- **Exercise requirements**: Each line below that contains the word "groups" must be copied.

** Data for this exercise follows **

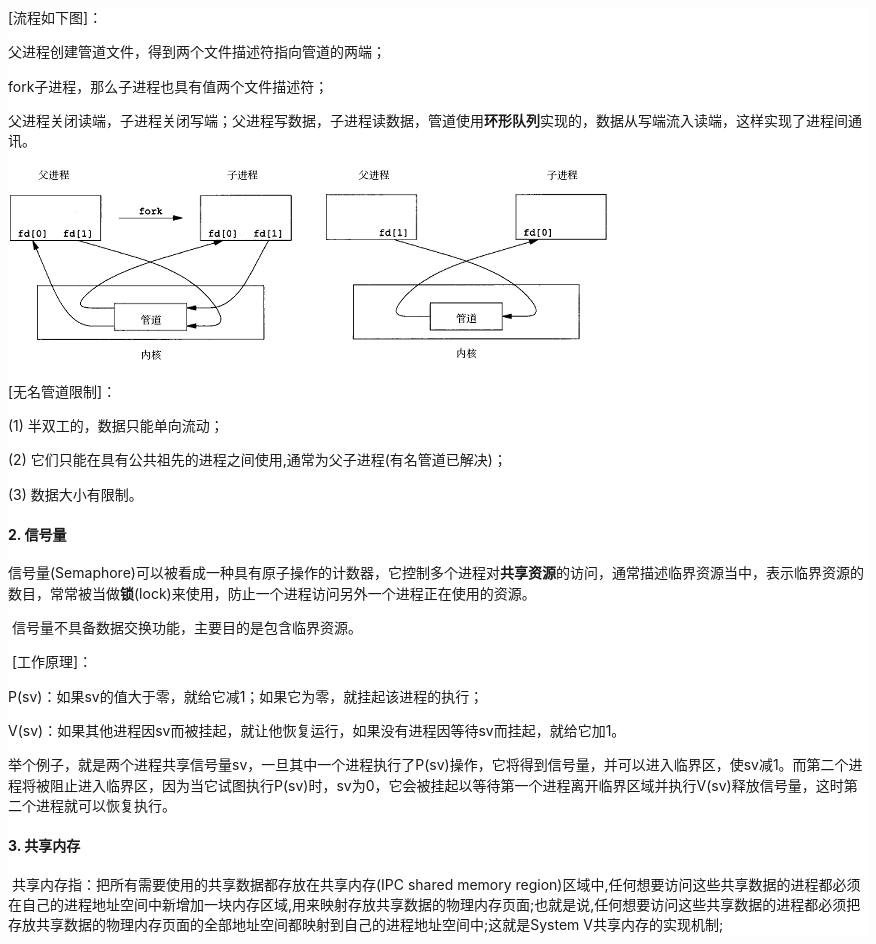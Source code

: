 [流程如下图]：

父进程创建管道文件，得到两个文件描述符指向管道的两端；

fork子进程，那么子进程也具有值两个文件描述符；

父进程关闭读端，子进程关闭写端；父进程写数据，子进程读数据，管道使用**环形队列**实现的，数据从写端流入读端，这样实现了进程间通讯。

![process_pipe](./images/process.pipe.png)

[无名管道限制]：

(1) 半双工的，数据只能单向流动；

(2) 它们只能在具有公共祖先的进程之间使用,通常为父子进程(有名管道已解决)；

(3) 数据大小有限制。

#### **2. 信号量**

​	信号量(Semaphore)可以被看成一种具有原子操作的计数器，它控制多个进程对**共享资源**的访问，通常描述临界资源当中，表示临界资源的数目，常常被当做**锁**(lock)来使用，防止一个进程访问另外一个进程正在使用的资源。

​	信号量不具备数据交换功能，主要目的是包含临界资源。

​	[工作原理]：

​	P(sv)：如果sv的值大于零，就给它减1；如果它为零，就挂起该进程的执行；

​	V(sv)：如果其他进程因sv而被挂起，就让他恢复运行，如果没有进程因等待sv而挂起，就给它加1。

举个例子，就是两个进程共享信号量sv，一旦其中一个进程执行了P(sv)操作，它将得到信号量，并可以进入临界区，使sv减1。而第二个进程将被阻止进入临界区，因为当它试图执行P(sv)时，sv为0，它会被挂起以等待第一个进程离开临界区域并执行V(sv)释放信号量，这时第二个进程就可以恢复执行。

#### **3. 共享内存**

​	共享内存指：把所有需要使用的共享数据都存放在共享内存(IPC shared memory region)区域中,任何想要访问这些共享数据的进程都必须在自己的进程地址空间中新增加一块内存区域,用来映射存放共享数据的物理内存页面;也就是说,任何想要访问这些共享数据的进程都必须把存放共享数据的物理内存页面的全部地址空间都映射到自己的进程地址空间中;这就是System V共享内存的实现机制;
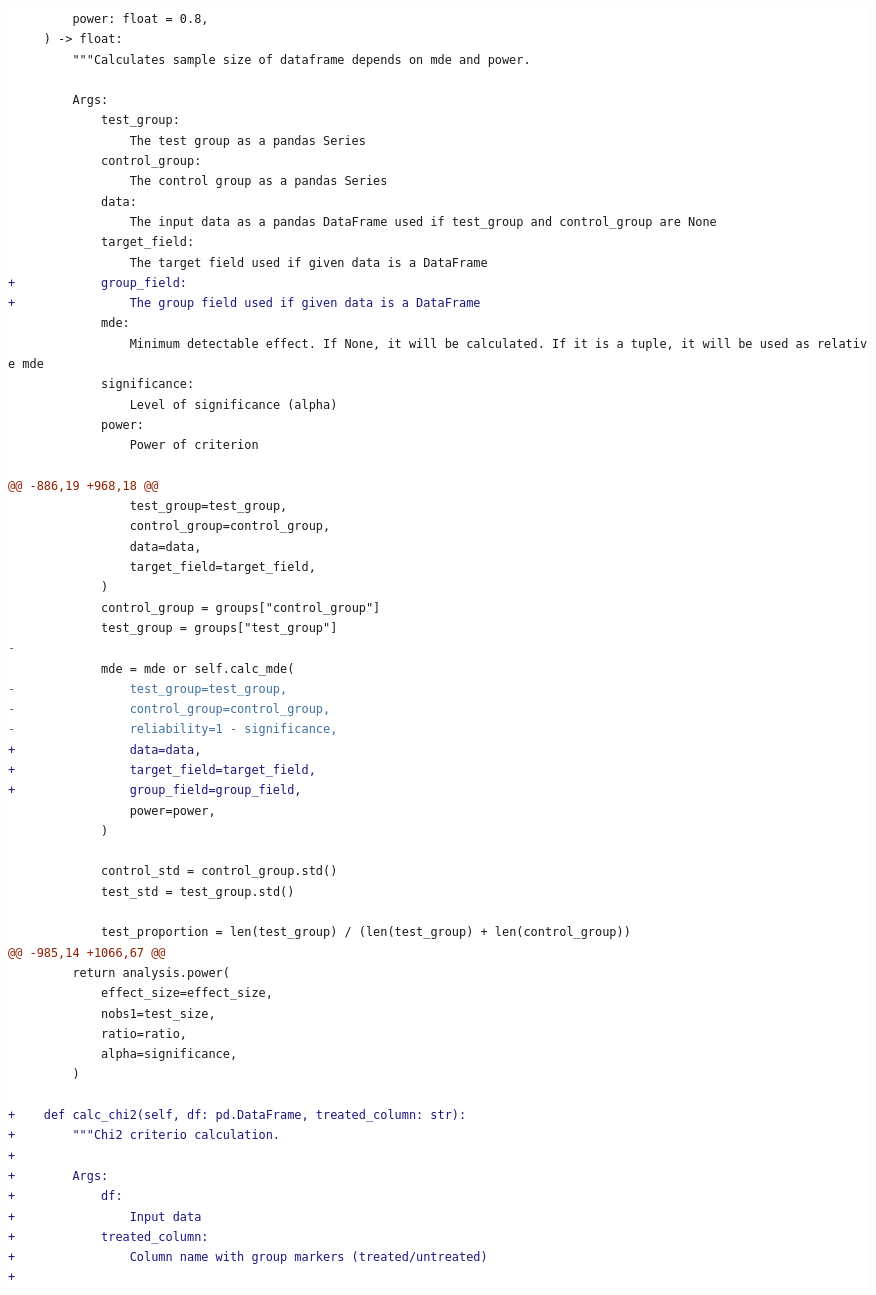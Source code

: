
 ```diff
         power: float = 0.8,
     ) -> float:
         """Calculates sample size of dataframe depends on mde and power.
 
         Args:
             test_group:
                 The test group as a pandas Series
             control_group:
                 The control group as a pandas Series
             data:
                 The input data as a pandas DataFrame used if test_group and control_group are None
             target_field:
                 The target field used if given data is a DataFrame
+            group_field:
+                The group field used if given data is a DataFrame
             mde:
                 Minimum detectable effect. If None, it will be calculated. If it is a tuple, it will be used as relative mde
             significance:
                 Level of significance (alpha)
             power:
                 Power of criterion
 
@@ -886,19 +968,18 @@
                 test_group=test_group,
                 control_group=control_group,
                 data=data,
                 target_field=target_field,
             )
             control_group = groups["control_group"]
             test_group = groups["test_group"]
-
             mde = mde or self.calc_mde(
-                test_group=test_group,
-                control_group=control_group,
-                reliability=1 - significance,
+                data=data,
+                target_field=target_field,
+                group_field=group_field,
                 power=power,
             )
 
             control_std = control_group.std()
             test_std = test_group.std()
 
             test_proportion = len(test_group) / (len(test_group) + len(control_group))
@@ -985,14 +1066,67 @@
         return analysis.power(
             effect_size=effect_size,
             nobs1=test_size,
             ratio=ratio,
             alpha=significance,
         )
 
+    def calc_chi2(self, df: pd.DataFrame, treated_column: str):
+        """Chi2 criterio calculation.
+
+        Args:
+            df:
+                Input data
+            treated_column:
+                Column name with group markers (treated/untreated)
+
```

** End of Data for this exercise **

- **Task output**:
             control_group = groups["control_group"]
             test_group = groups["test_group"]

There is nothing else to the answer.